GOAL OF THE EXERCISE
Select from the records below every line that has the word "Name" in it.
(Beginning of SUPPLIED DATA)
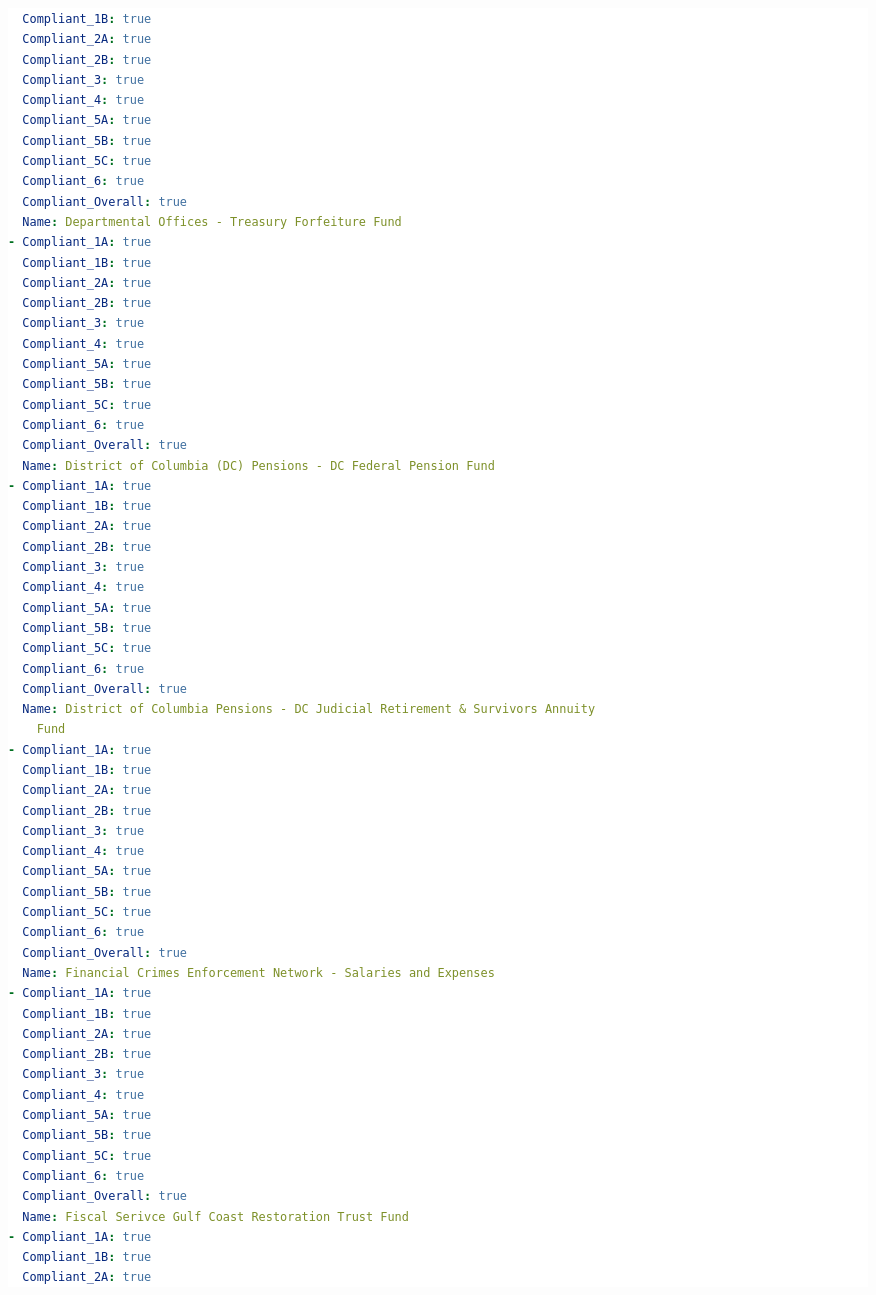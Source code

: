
 ```yaml
  Compliant_1B: true
  Compliant_2A: true
  Compliant_2B: true
  Compliant_3: true
  Compliant_4: true
  Compliant_5A: true
  Compliant_5B: true
  Compliant_5C: true
  Compliant_6: true
  Compliant_Overall: true
  Name: Departmental Offices - Treasury Forfeiture Fund
- Compliant_1A: true
  Compliant_1B: true
  Compliant_2A: true
  Compliant_2B: true
  Compliant_3: true
  Compliant_4: true
  Compliant_5A: true
  Compliant_5B: true
  Compliant_5C: true
  Compliant_6: true
  Compliant_Overall: true
  Name: District of Columbia (DC) Pensions - DC Federal Pension Fund
- Compliant_1A: true
  Compliant_1B: true
  Compliant_2A: true
  Compliant_2B: true
  Compliant_3: true
  Compliant_4: true
  Compliant_5A: true
  Compliant_5B: true
  Compliant_5C: true
  Compliant_6: true
  Compliant_Overall: true
  Name: District of Columbia Pensions - DC Judicial Retirement & Survivors Annuity
    Fund
- Compliant_1A: true
  Compliant_1B: true
  Compliant_2A: true
  Compliant_2B: true
  Compliant_3: true
  Compliant_4: true
  Compliant_5A: true
  Compliant_5B: true
  Compliant_5C: true
  Compliant_6: true
  Compliant_Overall: true
  Name: Financial Crimes Enforcement Network - Salaries and Expenses
- Compliant_1A: true
  Compliant_1B: true
  Compliant_2A: true
  Compliant_2B: true
  Compliant_3: true
  Compliant_4: true
  Compliant_5A: true
  Compliant_5B: true
  Compliant_5C: true
  Compliant_6: true
  Compliant_Overall: true
  Name: Fiscal Serivce Gulf Coast Restoration Trust Fund
- Compliant_1A: true
  Compliant_1B: true
  Compliant_2A: true
```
(End of SUPPLIED DATA)
RESULT BELOW
  Name: Departmental Offices - Treasury Forfeiture Fund
  Name: District of Columbia (DC) Pensions - DC Federal Pension Fund
  Name: District of Columbia Pensions - DC Judicial Retirement & Survivors Annuity
  Name: Financial Crimes Enforcement Network - Salaries and Expenses
  Name: Fiscal Serivce Gulf Coast Restoration Trust Fund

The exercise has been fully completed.